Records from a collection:
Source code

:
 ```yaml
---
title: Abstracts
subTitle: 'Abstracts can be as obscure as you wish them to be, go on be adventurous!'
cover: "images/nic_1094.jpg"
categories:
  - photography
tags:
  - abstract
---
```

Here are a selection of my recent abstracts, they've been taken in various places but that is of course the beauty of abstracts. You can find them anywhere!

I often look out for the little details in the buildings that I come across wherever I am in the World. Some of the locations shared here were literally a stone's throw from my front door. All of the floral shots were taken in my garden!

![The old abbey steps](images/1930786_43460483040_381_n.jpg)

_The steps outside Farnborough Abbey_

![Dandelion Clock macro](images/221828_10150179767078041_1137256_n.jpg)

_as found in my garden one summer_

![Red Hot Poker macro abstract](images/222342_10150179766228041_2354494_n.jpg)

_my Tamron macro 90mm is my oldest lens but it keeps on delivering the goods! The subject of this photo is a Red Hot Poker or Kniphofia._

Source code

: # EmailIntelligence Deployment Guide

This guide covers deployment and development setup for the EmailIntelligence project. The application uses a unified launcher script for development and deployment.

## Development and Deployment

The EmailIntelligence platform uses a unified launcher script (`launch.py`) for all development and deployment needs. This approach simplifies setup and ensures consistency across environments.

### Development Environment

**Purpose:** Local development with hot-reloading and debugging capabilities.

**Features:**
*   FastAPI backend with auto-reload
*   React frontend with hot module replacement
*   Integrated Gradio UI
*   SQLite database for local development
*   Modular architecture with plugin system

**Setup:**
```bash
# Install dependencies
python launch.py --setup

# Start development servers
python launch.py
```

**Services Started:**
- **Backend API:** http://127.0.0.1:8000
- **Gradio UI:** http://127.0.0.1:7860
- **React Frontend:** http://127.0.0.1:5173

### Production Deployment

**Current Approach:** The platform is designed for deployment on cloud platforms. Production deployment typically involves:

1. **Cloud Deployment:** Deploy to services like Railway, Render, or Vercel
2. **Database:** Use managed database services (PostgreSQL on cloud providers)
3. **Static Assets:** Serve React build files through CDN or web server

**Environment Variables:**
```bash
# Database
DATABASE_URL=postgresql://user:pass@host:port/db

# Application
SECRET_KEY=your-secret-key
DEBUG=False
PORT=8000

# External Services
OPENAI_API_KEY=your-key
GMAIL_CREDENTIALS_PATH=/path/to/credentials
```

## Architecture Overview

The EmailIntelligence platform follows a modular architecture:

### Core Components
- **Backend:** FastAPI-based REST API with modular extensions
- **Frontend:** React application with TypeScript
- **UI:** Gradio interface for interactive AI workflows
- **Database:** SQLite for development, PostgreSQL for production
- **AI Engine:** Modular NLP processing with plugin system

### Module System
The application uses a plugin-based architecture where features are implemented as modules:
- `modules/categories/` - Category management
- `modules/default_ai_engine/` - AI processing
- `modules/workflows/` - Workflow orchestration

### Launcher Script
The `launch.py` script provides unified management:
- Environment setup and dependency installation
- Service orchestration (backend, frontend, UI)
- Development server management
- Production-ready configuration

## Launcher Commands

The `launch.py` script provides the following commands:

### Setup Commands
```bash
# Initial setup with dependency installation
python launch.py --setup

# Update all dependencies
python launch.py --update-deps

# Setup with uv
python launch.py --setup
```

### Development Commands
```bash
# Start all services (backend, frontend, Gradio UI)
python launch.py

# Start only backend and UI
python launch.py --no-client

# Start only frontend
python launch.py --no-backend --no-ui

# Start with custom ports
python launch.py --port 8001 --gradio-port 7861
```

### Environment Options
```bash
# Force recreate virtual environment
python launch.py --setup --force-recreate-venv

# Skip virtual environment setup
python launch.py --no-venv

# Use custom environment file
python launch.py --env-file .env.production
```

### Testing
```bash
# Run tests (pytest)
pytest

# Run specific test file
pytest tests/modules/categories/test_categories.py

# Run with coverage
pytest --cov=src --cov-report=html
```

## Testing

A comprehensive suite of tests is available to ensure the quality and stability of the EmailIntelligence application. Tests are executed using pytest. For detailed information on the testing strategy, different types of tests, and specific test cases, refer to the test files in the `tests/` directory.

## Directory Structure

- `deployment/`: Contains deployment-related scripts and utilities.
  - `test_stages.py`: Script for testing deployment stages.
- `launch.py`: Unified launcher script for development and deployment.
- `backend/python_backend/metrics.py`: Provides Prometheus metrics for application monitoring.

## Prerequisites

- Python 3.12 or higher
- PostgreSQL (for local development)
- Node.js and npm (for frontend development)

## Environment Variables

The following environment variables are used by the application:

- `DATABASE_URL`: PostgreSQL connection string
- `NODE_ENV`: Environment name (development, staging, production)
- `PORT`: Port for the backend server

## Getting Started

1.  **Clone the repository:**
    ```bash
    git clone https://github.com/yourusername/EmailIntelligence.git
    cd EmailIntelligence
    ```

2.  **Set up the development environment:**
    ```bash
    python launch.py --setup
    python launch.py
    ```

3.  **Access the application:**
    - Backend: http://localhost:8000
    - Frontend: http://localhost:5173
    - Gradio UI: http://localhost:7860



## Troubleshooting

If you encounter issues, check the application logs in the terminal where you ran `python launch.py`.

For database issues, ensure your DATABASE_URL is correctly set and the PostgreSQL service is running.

### Work to be completed
Tell how many lines in the records above carry the word "with". Only the number should appear in the reply.

### Answer
11